Vererben & Stiften 2021

In digitalem Gedenken

Twitter, Netflix, Xing – heute haben viele online ein zweites Leben. Aber: Was soll mit den Konten nach dem Tod passieren?

Von Veronika Csizi

Im Mai 2020 ist der evangelische Pfarrer Bernd S. aus Berlin Reinickendorf verstorben. Seine analogen Spuren sind verwischt, doch seine digitalen existieren noch: Die persönlichen Seiten auf Facebook und Instagram sind weiterhin online – Videos, Kommentare, Fotos sichtbar. Nachdem ein Nachlasskontakt auf dem Facebook-Account des Pfarrers über den Tod informiert hatte, leben die Erinnerungen mit Einverständnis des Verstorbenen weiter. Anders beim kürzlich in Portugal tödlich verunglückten Sohn von Michael Ballack: Bereits kurz nach seinem Tod war der Instagram-Account des 18-Jährigen gelöscht.

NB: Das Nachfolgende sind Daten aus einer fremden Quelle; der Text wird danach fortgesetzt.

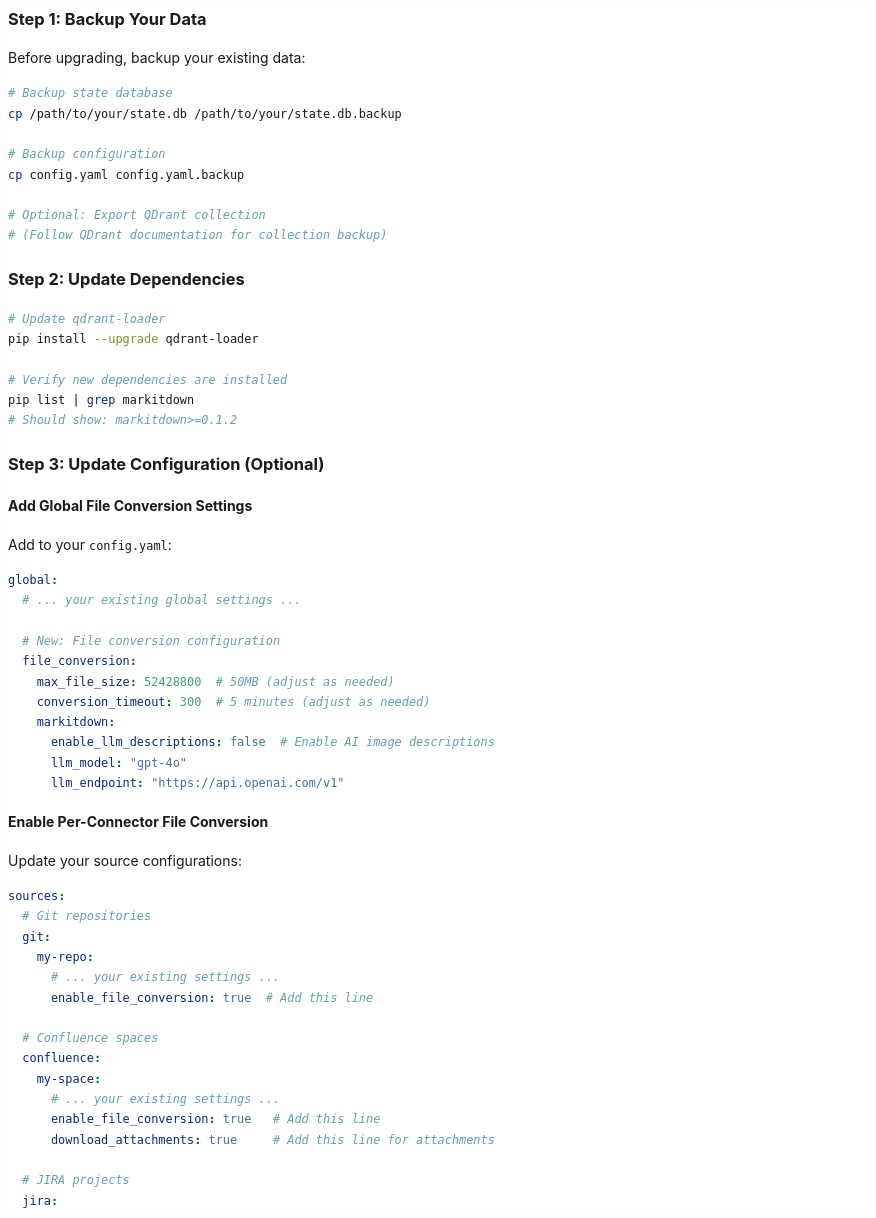 ### Step 1: Backup Your Data

Before upgrading, backup your existing data:

```bash
# Backup state database
cp /path/to/your/state.db /path/to/your/state.db.backup

# Backup configuration
cp config.yaml config.yaml.backup

# Optional: Export QDrant collection
# (Follow QDrant documentation for collection backup)
```

### Step 2: Update Dependencies

```bash
# Update qdrant-loader
pip install --upgrade qdrant-loader

# Verify new dependencies are installed
pip list | grep markitdown
# Should show: markitdown>=0.1.2
```

### Step 3: Update Configuration (Optional)

#### Add Global File Conversion Settings

Add to your `config.yaml`:

```yaml
global:
  # ... your existing global settings ...
  
  # New: File conversion configuration
  file_conversion:
    max_file_size: 52428800  # 50MB (adjust as needed)
    conversion_timeout: 300  # 5 minutes (adjust as needed)
    markitdown:
      enable_llm_descriptions: false  # Enable AI image descriptions
      llm_model: "gpt-4o"
      llm_endpoint: "https://api.openai.com/v1"
```

#### Enable Per-Connector File Conversion

Update your source configurations:

```yaml
sources:
  # Git repositories
  git:
    my-repo:
      # ... your existing settings ...
      enable_file_conversion: true  # Add this line
  
  # Confluence spaces
  confluence:
    my-space:
      # ... your existing settings ...
      enable_file_conversion: true   # Add this line
      download_attachments: true     # Add this line for attachments
  
  # JIRA projects
  jira:
```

Die Rechtslage ist mittlerweile klarer. Zwar gibt es im deutschen Erbrecht keine ausdrückliche Regelung für das digitale Erbe im Allgemeinen. Hier wirken das Persönlichkeitsrecht (postmortal), das Urheberrecht und das Telemediengesetz zusammen. In einem Grundsatzurteil hat der Bundesgerichtshof am 12. Juli 2018 aber immerhin festgestellt, dass das digitale Erbe dem materiellen gleichgestellt ist. Erbberechtigte Hinterbliebene erben also nicht nur die analoge, sondern auch die digitale Hinterlassenschaft. Damit werden alle Rechte zur Nutzung und Verwaltung auf die Erben übertragen, ebenso wie Pflichten aus Verträgen, beispielsweise aus digitalen Abos.

82 Prozent der Menschen kümmert sich nicht um ihren digitalen Nachlass

Die Erben haben auch gegenüber den Betreibern sozialer Netzwerke einen Anspruch auf Zugang zum Konto des Verstorbenen, samt aller darin hinterlegten Inhalte– allerdings erst, wenn der Nachlass geregelt und ein Erbschein ausgestellt ist. Doch wer bereits zu Lebzeiten aufschreibt, welche Online-Präsenz er oder sie hatte und was damit nach seinem oder ihrem Tod geschehen soll, macht es den Hinterbliebenen einfacher und ermöglicht schnellere Lösungen. Da neun von zehn Deutschen online aktiv sind und dabei viele digitale Spuren hinterlassen, betrifft die Frage des digitalen Nachlasses die meisten von uns.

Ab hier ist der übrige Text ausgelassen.